It’s been a pretty busy week in the world of economics reports.
On Wednesday, the Bureau of Labor Statistics released findings from the Job Openings and Labor Turnover Survey. This data, also known as the JOLT survey, gives us important insights into the state of the country’s labor market – documenting things like job hiring, vacancies and layoffs.
Then the Federal Reserve announced another round of interest rate hikes – continuing the push to bring down inflation. And finally, on Friday morning, January’s jobs report was released, showing the current unemployment rate to be 3.4%.
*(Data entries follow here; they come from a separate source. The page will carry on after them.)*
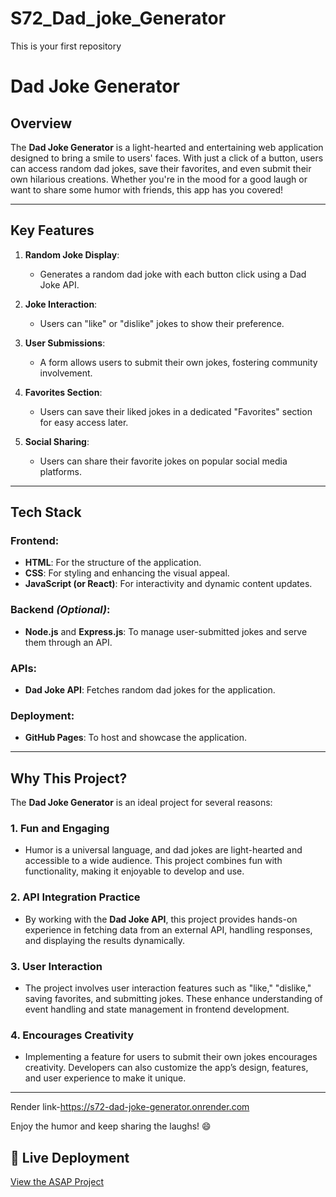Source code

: # S72_Dad_joke_Generator
This is your first repository

# **Dad Joke Generator**

## **Overview**

The **Dad Joke Generator** is a light-hearted and entertaining web application designed to bring a smile to users' faces. With just a click of a button, users can access random dad jokes, save their favorites, and even submit their own hilarious creations. Whether you're in the mood for a good laugh or want to share some humor with friends, this app has you covered!

---

## **Key Features**

1. **Random Joke Display**:
   - Generates a random dad joke with each button click using a Dad Joke API.
   
2. **Joke Interaction**:
   - Users can "like" or "dislike" jokes to show their preference.

3. **User Submissions**:
   - A form allows users to submit their own jokes, fostering community involvement.

4. **Favorites Section**:
   - Users can save their liked jokes in a dedicated "Favorites" section for easy access later.

5. **Social Sharing**:
   - Users can share their favorite jokes on popular social media platforms.

---

## **Tech Stack**

### **Frontend**:
- **HTML**: For the structure of the application.
- **CSS**: For styling and enhancing the visual appeal.
- **JavaScript (or React)**: For interactivity and dynamic content updates.

### **Backend** *(Optional)*:
- **Node.js** and **Express.js**: To manage user-submitted jokes and serve them through an API.

### **APIs**:
- **Dad Joke API**: Fetches random dad jokes for the application.

### **Deployment**:
- **GitHub Pages**: To host and showcase the application.

---
## **Why This Project?**

The **Dad Joke Generator** is an ideal project for several reasons:

### **1. Fun and Engaging**
- Humor is a universal language, and dad jokes are light-hearted and accessible to a wide audience. This project combines fun with functionality, making it enjoyable to develop and use.

### **2. API Integration Practice**
- By working with the **Dad Joke API**, this project provides hands-on experience in fetching data from an external API, handling responses, and displaying the results dynamically.

### **3. User Interaction**
- The project involves user interaction features such as "like," "dislike," saving favorites, and submitting jokes. These enhance understanding of event handling and state management in frontend development.

### **4. Encourages Creativity**
- Implementing a feature for users to submit their own jokes encourages creativity. Developers can also customize the app’s design, features, and user experience to make it unique.

---
Render link-https://s72-dad-joke-generator.onrender.com


Enjoy the humor and keep sharing the laughs! 😄



## 🚀 Live Deployment
[View the ASAP Project](https://dadjoke-3y8.pages.dev/)



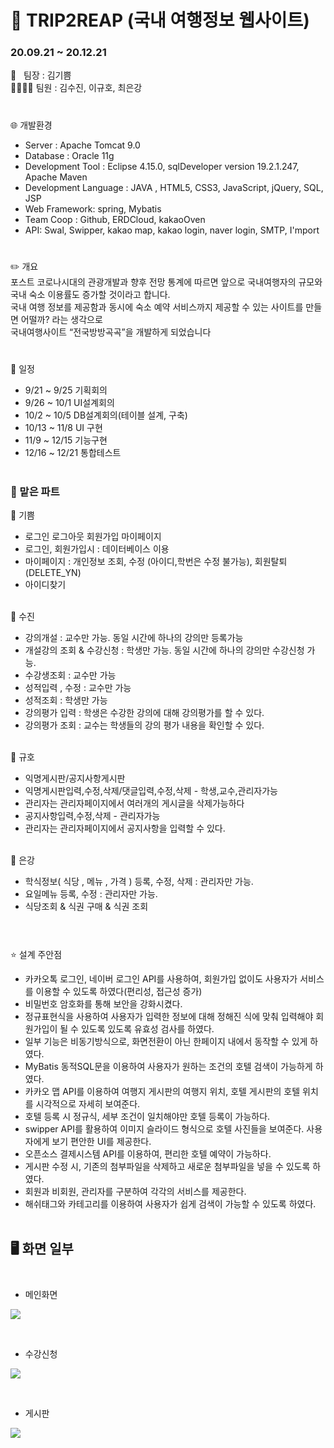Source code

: # :school: TRIP2REAP (국내 여행정보 웹사이트)
### 20.09.21 ~ 20.12.21

:ok_person: &nbsp; 팀장 : 김기쁨<br>
:family_woman_woman_girl_girl: 팀원 : 김수진, 이규호, 최은강

#

:globe_with_meridians: 개발환경
- Server : Apache Tomcat 9.0
- Database : Oracle 11g
- Development Tool : Eclipse 4.15.0, sqlDeveloper version 19.2.1.247, Apache Maven
- Development Language :  JAVA , HTML5, CSS3, JavaScript, jQuery, SQL, JSP
- Web Framework: spring, Mybatis
- Team Coop : Github, ERDCloud, kakaoOven
- API: Swal, Swipper, kakao map, kakao login, naver login, SMTP, I'mport


#

  :pencil2: 개요                                  
  포스트 코로나시대의 관광개발과 향후 전망 통계에 따르면 앞으로 국내여행자의 규모와 국내 숙소 이용률도 증가할 것이라고 합니다.  
  국내 여행 정보를 제공함과 동시에 숙소 예약 서비스까지 제공할 수 있는 사이트를 만들면 어떨까? 라는 생각으로<br> 
  국내여행사이트 “전국방방곡곡”을 개발하게 되었습니다
  
 
#

:calendar: 일정
- 9/21 ~ 9/25 기획회의 
- 9/26 ~ 10/1  UI설계회의 
- 10/2  ~ 10/5  DB설계회의(테이블 설계, 구축) 
- 10/13 ~ 11/8 UI 구현
- 11/9 ~ 12/15  기능구현
- 12/16  ~ 12/21 통합테스트<br><br>


### :raising_hand: 맡은 파트

:yellow_heart: 기쁨
 - 로그인 로그아웃 회원가입 마이페이지
 - 로그인, 회원가입시 : 데이터베이스 이용
 - 마이페이지 : 개인정보 조회, 수정 (아이디,학번은 수정 불가능), 회원탈퇴(DELETE_YN) 
 - 아이디찾기<br><br>



:purple_heart: 수진
- 강의개설 : 교수만 가능. 동일 시간에 하나의 강의만 등록가능
- 개설강의 조회 & 수강신청 : 학생만 가능. 동일 시간에 하나의 강의만 수강신청 가능.
- 수강생조회 : 교수만 가능 
- 성적입력 , 수정 : 교수만 가능
- 성적조회 : 학생만 가능
- 강의평가 입력 : 학생은 수강한 강의에 대해 강의평가를 할 수 있다.
- 강의평가 조회 : 교수는 학생들의 강의 평가 내용을 확인할 수 있다. <br><br>



:orange_heart: 규호
- 익명게시판/공지사항게시판
- 익명게시판입력,수정,삭제/댓글입력,수정,삭제 - 학생,교수,관리자가능
- 관리자는 관리자페이지에서 여러개의 게시글을 삭제가능하다
- 공지사항입력,수정,삭제 - 관리자가능
- 관리자는 관리자페이지에서 공지사항을 입력할 수 있다.<br><br>

 

:green_heart: 은강
- 학식정보( 식당 , 메뉴 , 가격 ) 등록, 수정, 삭제 : 관리자만 가능.
- 요일메뉴 등록, 수정 : 관리자만 가능.
- 식당조회 & 식권 구매 & 식권 조회 <br><br>



#

:star: 설계 주안점
- 카카오톡 로그인, 네이버 로그인 API를 사용하여, 회원가입 없이도 사용자가 서비스를 이용할 수 있도록 하였다(편리성, 접근성 증가)
- 비밀번호 암호화를 통해 보안을 강화시켰다.
- 정규표현식을 사용하여 사용자가 입력한 정보에 대해 정해진 식에 맞춰 입력해야 회원가입이 될 수 있도록 있도록  유효성 검사를 하였다.
- 일부 기능은 비동기방식으로, 화면전환이 아닌 한페이지 내에서 동작할 수 있게 하였다.
- MyBatis 동적SQL문을 이용하여 사용자가 원하는 조건의 호텔 검색이 가능하게 하였다.
- 카카오 맵 API를 이용하여 여행지 게시판의 여행지 위치, 호텔 게시판의 호텔 위치를 시각적으로 자세히 보여준다.
- 호텔 등록 시 정규식, 세부 조건이 일치해야만 호텔 등록이 가능하다.
- swipper API를 활용하여 이미지 슬라이드 형식으로 호텔 사진들을 보여준다. 사용자에게 보기 편안한 UI를 제공한다.
- 오픈소스 결제시스템 API를 이용하여, 편리한 호텔 예약이 가능하다.
- 게시판 수정 시, 기존의 첨부파일을 삭제하고 새로운 첨부파일을 넣을 수 있도록 하였다.
- 회원과 비회원, 관리자를 구분하여 각각의 서비스를 제공한다.
- 해쉬태그와 카테고리를 이용하여 사용자가 쉽게 검색이 가능할 수 있도록 하였다.<br><br>


## :desktop_computer: 화면 일부<br><br>
 - 메인화면<br>

![](./images/main.png)

<br>

 - 수강신청<br>

![](./images/subject.JPG)

<br>

 - 게시판<br>

![](./images/bulletin.JPG)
Texas Standard producer and reporter Sean Saldana joined the program to break these figures down.
This transcript has been lightly edited for clarity:
Texas Standard: Let’s begin with that JOLTS data. It looks like, according to this recent report, 11 million job openings, 4 million people who quit, about 1.5 million layoffs, all in the month of December. What does that all add up to?
Sean Saldana: Yes, let’s put a finer point on this real quick. These JOLTS figures give us some data on how workers are doing in the economy. So just a quick example here: As you mentioned, in December, there were about 1.5 million layoffs across the country, and that figure has held steady since the start of 2021. But if you rewind the clock just a bit back to March of 2020, when the pandemic was really starting to take hold, there are about 13 million layoffs. And so these JOLTS figures, that’s what they help us fill in here in terms of assessing how things are going for workers.
What about this 4 million resignations figure? We’ve heard a lot about the so-called great resignation and labor shortages. What do we make of the 4 million quitting their jobs in December alone?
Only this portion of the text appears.